ずっと横目で見えていた筈であった世界は這ったりで……4
「はい!」
伊良湖のハッキリとした元気の良い声が響く階段踊り場。そう、ここは俺が告白(擬き)を受けたあの場所だった。
伊良湖は目をきらやかにさせながら辺りを見渡している。何にも目新しいものはない踊り場だが、目のレンズ、あるいはフイルムが違うと全く別の世界に見えるのだろう。だってNikonとSONYじゃ少し違って見えるし………ちなみに俺はオリンパス派です。
心と体が人間の全部になったところで俺は今使っているカメラがキャノンだったことに気付く。オリンパスの一眼レフ欲しいよぉ~。あのデザインいいよぉ~。

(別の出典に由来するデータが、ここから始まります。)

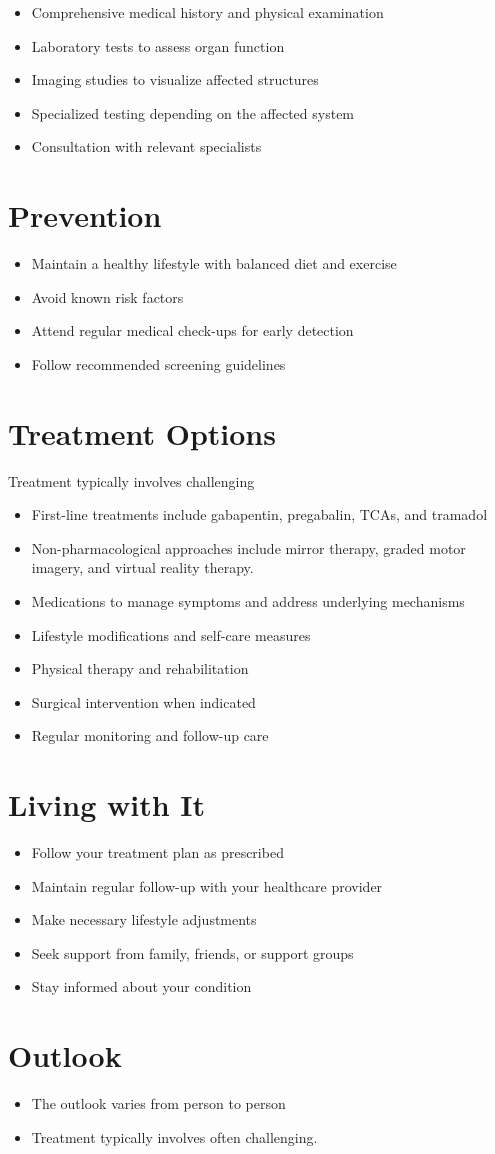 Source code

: \begin{itemize}[noitemsep]
  \item Comprehensive medical history and physical examination
  \item Laboratory tests to assess organ function
  \item Imaging studies to visualize affected structures
  \item Specialized testing depending on the affected system
  \item Consultation with relevant specialists
\end{itemize}
\section{Prevention}
\begin{itemize}[noitemsep]
  \item Maintain a healthy lifestyle with balanced diet and exercise
  \item Avoid known risk factors
  \item Attend regular medical check-ups for early detection
  \item Follow recommended screening guidelines
\end{itemize}
\section{Treatment Options}
Treatment typically involves challenging

\begin{itemize}[noitemsep]
  \item First-line treatments include gabapentin, pregabalin, TCAs, and tramadol
  \item Non-pharmacological approaches include mirror therapy, graded motor imagery, and virtual reality therapy.
  \item Medications to manage symptoms and address underlying mechanisms
  \item Lifestyle modifications and self-care measures
  \item Physical therapy and rehabilitation
  \item Surgical intervention when indicated
  \item Regular monitoring and follow-up care
\end{itemize}
\section{Living with It}
\begin{itemize}[noitemsep]
  \item Follow your treatment plan as prescribed
  \item Maintain regular follow-up with your healthcare provider
  \item Make necessary lifestyle adjustments
  \item Seek support from family, friends, or support groups
  \item Stay informed about your condition
\end{itemize}
\section{Outlook}
\begin{itemize}[noitemsep]
  \item The outlook varies from person to person
  \item Treatment typically involves often challenging.
\end{itemize}

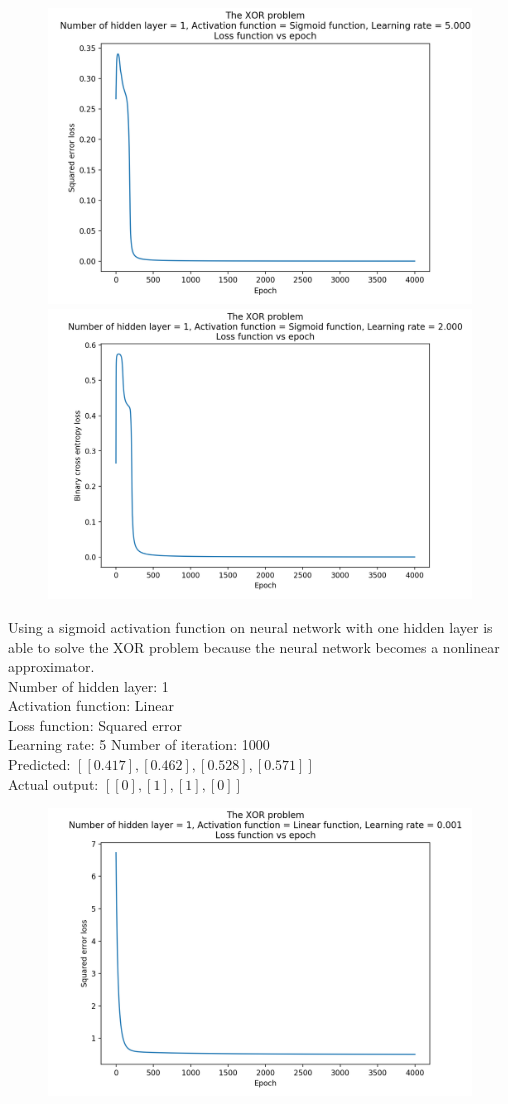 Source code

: \documentclass[12pt]{amsart}
\begin{document}
\begin{figure}[h]
\includegraphics[width=0.49\columnwidth]{xor_sigmoid_mse.png}
\includegraphics[width=0.49\columnwidth]{xor_sigmoid_bce.png}
\end{figure}

Using a sigmoid activation function on neural network with one hidden layer is able to solve the XOR problem because the neural network becomes a nonlinear approximator. \\

Number of hidden layer: 1 \\
Activation function: Linear \\
Loss function: Squared error\\
Learning rate: 5
Number of iteration: 1000 \\
Predicted: $[[0.417], [0.462], [0.528], [0.571]]$ \\
Actual output: $[[0],[1],[1],[0]]$ \\

\begin{figure}[h]
\includegraphics[width=0.49\columnwidth, left]{xor_linear_mse.png}
\end{figure}
\end{document}
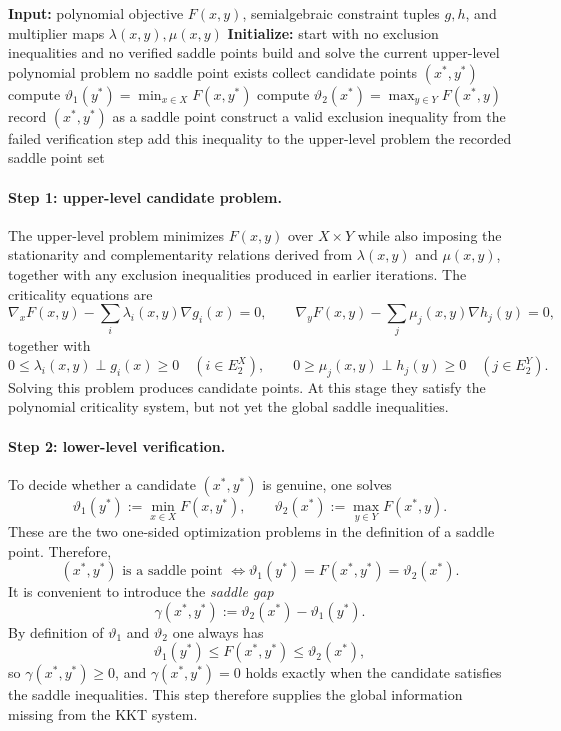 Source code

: \documentclass[11pt]{article}
\begin{document}
\begingroup
\begin{algorithmic}[1]
\State \textbf{Input:} polynomial objective $F(x,y)$, semialgebraic constraint tuples $g,h$, and multiplier maps $\lambda(x,y),\mu(x,y)$
\State \textbf{Initialize:} start with no exclusion inequalities and no verified saddle points
\Loop
    \State build and solve the current upper-level polynomial problem
        \State \Return no saddle point exists
    \EndIf
    \State collect candidate points $(x^\ast,y^\ast)$
        \State compute $\vartheta_1(y^\ast)=\min_{x\in X}F(x,y^\ast)$
        \State compute $\vartheta_2(x^\ast)=\max_{y\in Y}F(x^\ast,y)$
            \State record $(x^\ast,y^\ast)$ as a saddle point
        \Else
            \State construct a valid exclusion inequality from the failed verification step
            \State add this inequality to the upper-level problem
        \EndIf
    \EndFor
        \State \Return the recorded saddle point set
    \EndIf
\EndLoop
\end{algorithmic}
\endgroup

\paragraph{Step 1: upper-level candidate problem.}
The upper-level problem minimizes $F(x,y)$ over $X\times Y$ while also imposing the stationarity and complementarity relations derived from $\lambda(x,y)$ and $\mu(x,y)$, together with any exclusion inequalities produced in earlier iterations. The criticality equations are
\[
\nabla_x F(x,y)-\sum_i \lambda_i(x,y)\nabla g_i(x)=0,
\qquad
\nabla_y F(x,y)-\sum_j \mu_j(x,y)\nabla h_j(y)=0,
\]
together with
\[
0\leq \lambda_i(x,y)\perp g_i(x)\geq 0 \quad (i\in E_2^X), \qquad
0\geq \mu_j(x,y)\perp h_j(y)\geq 0 \quad (j\in E_2^Y).
\]
Solving this problem produces candidate points. At this stage they satisfy the polynomial
criticality system, but not yet the global saddle inequalities.

\paragraph{Step 2: lower-level verification.}
To decide whether a candidate $(x^\ast,y^\ast)$ is genuine, one solves
\[
\vartheta_1(y^\ast):=\min_{x \in X} F(x,y^\ast),
\qquad
\vartheta_2(x^\ast):=\max_{y \in Y} F(x^\ast,y).
\]
These are the two one-sided optimization problems in the definition of a saddle point. Therefore,
\[
(x^\ast,y^\ast)\text{ is a saddle point }
\Longleftrightarrow
\vartheta_1(y^\ast)=F(x^\ast,y^\ast)=\vartheta_2(x^\ast).
\]
It is convenient to introduce the \emph{saddle gap}
\[
\gamma(x^\ast,y^\ast):=\vartheta_2(x^\ast)-\vartheta_1(y^\ast).
\]
By definition of $\vartheta_1$ and $\vartheta_2$ one always has
\[
\vartheta_1(y^\ast)\leq F(x^\ast,y^\ast)\leq \vartheta_2(x^\ast),
\]
so $\gamma(x^\ast,y^\ast)\geq 0$, and $\gamma(x^\ast,y^\ast)=0$ holds exactly when the candidate
satisfies the saddle inequalities. This step therefore supplies the global information missing from
the KKT system.
\end{document}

誰か買ってくれないかなぁ~。
っと軽く俺の中でのウオーミングアップが終わったところで俺はアマゾンの欲しいものリストにそっと一眼レフを放り込んでおく………っと言うのはワンクオーター位冗談で、なぜここに呼ばれたかの趣旨に俺は首をひねる。
生徒会長選挙はてっきり何処か教室が用意されて議論や意見を出し合うのだとてっきり思ってはいたが、実際は違ったのだろうか?イメージではそうであるのだが実際こういうにはやってこなかったので分からない。
っと俺が思考を張り巡らせていた時、伊良湖は誰もいない筈の踊り場で辺りを見渡すと、柑橘の香りを漂わせながら俺の耳元に艶やかでみずみずしい、そんな唇が触れそうな程近づき耳元でとろけそうな声色でささやいてきた。
「今日……図書室で打ち合わせね?今から」
「………ん?」
蟲惑魔的に「にひひ」っと微笑む伊良湖。フーパかよ。
その横顔は、さんさんと照り付ける白光と相まっていた。俺は入試本番の休憩にラブコメの挿絵を眺めるの如く、不自然に口角が上がりそうになってしまったが抑る。(今日)
てかなんで伊良湖はわざわここまできて約束を取り付けようとしたのか?そして何故俺は第一志望にも関わらず、呑気にラブコメを貪っていたのか?それは………………………………………謎です。
軽く赤コメが流れたところでそんなことはどうでもいい。やっぱ良くないよぉ~。感情が入り乱れる中、俺は片方の質問の答えを探るため浅く冷ややかな息を付くと、空気を響せることにした。
「別に踊り場まで来て言う事なのかな………?」
「あっ……そっちなのね?てっきり図書室の方に食いついてくると思ったのに」
ツッコミされる気満々で少しプクーっと頬に餌を溜めている伊良湖。………って突っ込まれる前提で話すの辞めてくれませんか?かわいすぎると男の子って中々突っ込めないというかまず喋れない!そう喋れない!喉からあふれ出てくるのは生暖かい空気だけなんだよ!そしていざ出たと思った言葉が造形できてなくてジト目でいられるんだよ!畜生!覚えとけよ小島!
まあ確かによく考えてみると図書室もおかしいっちゃおかしい気がする。
だってそこは文芸部の部室だったよ……な?多分そうだ。
問いかければ問いかける程、正解には遠のいていく。それは勉強なんかでは学べない真理だと俺は思う。
人間、たとえ確証があったとしても自分の意見に問いかければ問いかける程不安になっていって結局形を成さなくなってしまう。それは今も過去も変わることはなくて……。
俺がホワンとしモノローグに入り浸ってると、伊良湖はジト目で俺を見つめると溜息を一唱しつぶやく。
「まあいいけどね、少し仁らしいし」
いや馬鹿にしてるのかな?しかも会ってそんなに間は開いていない筈なのに……。なんか悔しい。
っというとこで俺は開き直り大声で叫んであげることにした。
「ああそうですよ!俺はあんまりにも伊良湖がかわいすぎて生暖かい息しか出ませんでしたよ!」
「…………………………………」
結局陥った沈黙は空気となって響き返し、俺の耳を鳴らす。
上の辺りからは何かざわめき声が乾性な空気にはよく響いていた。
はあ。なんでこうなるのかな。はあ。
俺らは硬直し顔面からは湯気が出てしまいそう。
それを振り切る様、階段を上り始めると、やっぱり太陽は轟轟としていて眩しかった。